Study material:
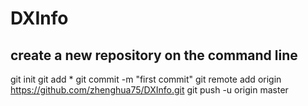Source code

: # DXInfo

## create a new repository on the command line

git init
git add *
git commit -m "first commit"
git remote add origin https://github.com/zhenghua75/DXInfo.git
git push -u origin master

...

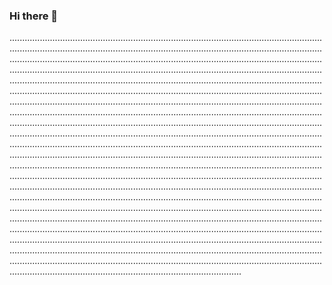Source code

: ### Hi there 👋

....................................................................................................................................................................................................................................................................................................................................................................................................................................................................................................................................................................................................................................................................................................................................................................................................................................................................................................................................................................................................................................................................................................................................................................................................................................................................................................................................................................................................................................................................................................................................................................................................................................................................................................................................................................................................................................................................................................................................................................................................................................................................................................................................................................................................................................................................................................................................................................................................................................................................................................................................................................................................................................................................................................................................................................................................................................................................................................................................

* * *

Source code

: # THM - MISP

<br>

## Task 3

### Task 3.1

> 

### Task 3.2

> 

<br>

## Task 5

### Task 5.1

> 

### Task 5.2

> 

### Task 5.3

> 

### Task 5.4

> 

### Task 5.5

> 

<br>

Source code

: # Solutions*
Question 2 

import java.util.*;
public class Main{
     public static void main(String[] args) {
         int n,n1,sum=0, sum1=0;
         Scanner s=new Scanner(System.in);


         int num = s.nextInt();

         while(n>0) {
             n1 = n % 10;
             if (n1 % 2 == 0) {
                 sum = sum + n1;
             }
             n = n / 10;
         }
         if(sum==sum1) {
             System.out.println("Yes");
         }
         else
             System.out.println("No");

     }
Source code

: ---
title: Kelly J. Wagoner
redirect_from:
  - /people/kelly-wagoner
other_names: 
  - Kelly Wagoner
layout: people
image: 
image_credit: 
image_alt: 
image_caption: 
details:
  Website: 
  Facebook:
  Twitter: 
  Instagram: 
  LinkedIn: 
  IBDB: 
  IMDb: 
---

What is expected:
Look for the string "println" in the records, and copy every line where it is found.

Expected output:
             System.out.println("Yes");
             System.out.println("No");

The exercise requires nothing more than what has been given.